Creating Holograms for Star Wars: Episode VII – The Force Awakens
As the founder of Video Copilot and creator of the wildly popular Element 3D and Optical Flares plug-ins for Adobe After Effects, Andrew Kramer is a bit of a rockstar in the visual effects community. If that isn’t enough, he’s also worked closely with Director J.J. Abrams on a number of sci-fi film and television projects, including Star Trek, Super 8, Fringe, and Almost Human. Most recently, he worked with Abrams on Star Wars: Episode VII – The Force Awakens, designing the many holograms in the film using After Effects, Cinema 4D, and Element 3D.
How do visual effects help the storytelling in a film like Star Wars: Episode VII: The Force Awakens?
Kramer: The director has to tell a story instantly. The driving force behind what we’re doing with the visual effects is making things as clear as possible. It’s more than just having cool effects. The visuals have to help silence the audience’s confusion. They need to be able to see something and understand it so they can continue on with the story and get where they need to go.

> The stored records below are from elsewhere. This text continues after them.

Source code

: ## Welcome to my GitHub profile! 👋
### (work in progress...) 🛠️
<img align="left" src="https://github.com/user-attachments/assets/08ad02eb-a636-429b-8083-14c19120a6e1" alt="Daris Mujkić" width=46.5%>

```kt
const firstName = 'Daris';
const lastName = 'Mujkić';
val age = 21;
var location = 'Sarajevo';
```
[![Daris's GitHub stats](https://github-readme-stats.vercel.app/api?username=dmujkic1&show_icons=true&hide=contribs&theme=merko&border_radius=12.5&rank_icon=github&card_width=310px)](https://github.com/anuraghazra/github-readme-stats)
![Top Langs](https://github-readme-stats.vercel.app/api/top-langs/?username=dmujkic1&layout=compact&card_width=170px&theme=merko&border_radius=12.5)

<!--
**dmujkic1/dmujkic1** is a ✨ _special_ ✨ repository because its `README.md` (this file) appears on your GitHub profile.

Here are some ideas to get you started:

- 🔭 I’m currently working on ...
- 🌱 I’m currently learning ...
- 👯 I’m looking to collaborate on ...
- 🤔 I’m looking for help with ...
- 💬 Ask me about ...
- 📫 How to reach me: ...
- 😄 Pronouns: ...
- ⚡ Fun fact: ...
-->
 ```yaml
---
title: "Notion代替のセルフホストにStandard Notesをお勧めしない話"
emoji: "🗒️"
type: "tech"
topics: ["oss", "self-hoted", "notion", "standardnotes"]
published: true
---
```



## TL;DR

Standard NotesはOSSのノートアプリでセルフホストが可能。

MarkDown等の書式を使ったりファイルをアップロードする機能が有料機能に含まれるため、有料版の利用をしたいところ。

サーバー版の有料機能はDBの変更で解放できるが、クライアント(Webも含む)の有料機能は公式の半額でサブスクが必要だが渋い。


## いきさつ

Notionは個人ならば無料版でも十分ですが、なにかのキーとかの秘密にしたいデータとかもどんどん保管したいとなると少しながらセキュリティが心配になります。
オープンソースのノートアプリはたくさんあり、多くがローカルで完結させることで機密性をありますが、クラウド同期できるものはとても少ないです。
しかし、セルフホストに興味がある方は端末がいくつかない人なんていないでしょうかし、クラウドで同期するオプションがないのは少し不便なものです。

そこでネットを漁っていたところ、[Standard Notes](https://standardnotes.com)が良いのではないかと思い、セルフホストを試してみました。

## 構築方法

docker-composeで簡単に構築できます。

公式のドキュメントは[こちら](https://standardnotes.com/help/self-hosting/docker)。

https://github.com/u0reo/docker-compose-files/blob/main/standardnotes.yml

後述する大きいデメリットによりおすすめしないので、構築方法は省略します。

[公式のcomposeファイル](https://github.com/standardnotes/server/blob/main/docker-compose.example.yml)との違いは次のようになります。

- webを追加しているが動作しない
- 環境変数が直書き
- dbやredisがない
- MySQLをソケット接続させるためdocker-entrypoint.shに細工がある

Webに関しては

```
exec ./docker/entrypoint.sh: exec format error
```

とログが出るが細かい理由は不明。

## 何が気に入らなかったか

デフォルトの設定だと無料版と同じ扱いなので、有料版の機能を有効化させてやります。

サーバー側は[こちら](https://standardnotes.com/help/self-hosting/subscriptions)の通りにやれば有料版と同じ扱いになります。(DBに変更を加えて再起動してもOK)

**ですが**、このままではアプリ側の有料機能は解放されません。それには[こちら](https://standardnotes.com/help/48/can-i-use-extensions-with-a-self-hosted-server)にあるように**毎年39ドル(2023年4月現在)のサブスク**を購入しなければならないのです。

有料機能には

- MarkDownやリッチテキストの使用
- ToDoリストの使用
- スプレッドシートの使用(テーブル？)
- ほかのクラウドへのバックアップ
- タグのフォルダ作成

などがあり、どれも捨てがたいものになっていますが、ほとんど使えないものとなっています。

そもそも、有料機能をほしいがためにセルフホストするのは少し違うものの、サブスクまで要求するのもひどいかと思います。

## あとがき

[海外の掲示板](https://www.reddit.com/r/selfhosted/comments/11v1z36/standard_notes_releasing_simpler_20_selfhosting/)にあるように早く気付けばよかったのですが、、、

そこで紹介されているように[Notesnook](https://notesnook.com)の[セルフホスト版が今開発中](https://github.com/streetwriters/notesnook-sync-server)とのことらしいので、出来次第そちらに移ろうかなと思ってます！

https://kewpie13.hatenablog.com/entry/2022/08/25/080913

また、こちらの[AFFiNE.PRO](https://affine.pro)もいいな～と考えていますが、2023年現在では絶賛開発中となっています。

For example, in the scene where they’re attacking the base, some of the logistics weren’t sorted out yet for the movie. We needed to figure out the location and where the landmarks would be in relation to it so our content would fit in line with the story without causing any conflicts.
What look did you want for the holograms in the film?
Kramer: Working on the holograms for the film was a bit like working a period movie. We wanted to create a more analog look inspired by the original Star Wars film. The holograms you see in Iron Man are very clean and laser-like. We were going for a more vintage, realistic, and organic look.
How did you achieve it?
Kramer: We came up with recipes for the different holograms, some of which included projecting VHS noise into the 3D space. The size of the noise had perspective, with pieces closer to the camera appearing bigger to give the holograms more depth and dimension. We did lots of tests using references from the old movies and projecting what the technology would be like 30 years in the future. For example, BB-8’s hologram had a higher-definition look, while R2-D2’s was more analog, not as bright.
All of the interactive lighting was also important. We put the holograms into the eyes of the characters so they reflected off of their eyes and illuminated their faces. It is little moments like that that make the shots come alive.
How many shots in total did you work on?
Kramer: We used After Effects on nearly 100 shots in Star Wars: Episode VII – The Force Awakens. Many of the hologram elements had to be rendered behind actors so it was important to have stable and smooth edges. For those we used the Refine Edge and Spill Suppression tools in After Effects, which worked really well. There were lots of different kinds of shots and we art directed everything. When we finished, we packaged up all of the shots for stereo so they were able to just open the files to create the stereo content.
How long did you work on the film?
Kramer: I began developing shots initially and then slowly grew the team of 7 designers and compositors. The project took several months but they were intense!
What’s next for you?
Kramer: Working with J.J. Abrams on The Force Awakens has been a great experience and it has inspired me to continue to work on more ambitious visual effects and try to push myself and my tools to the next level.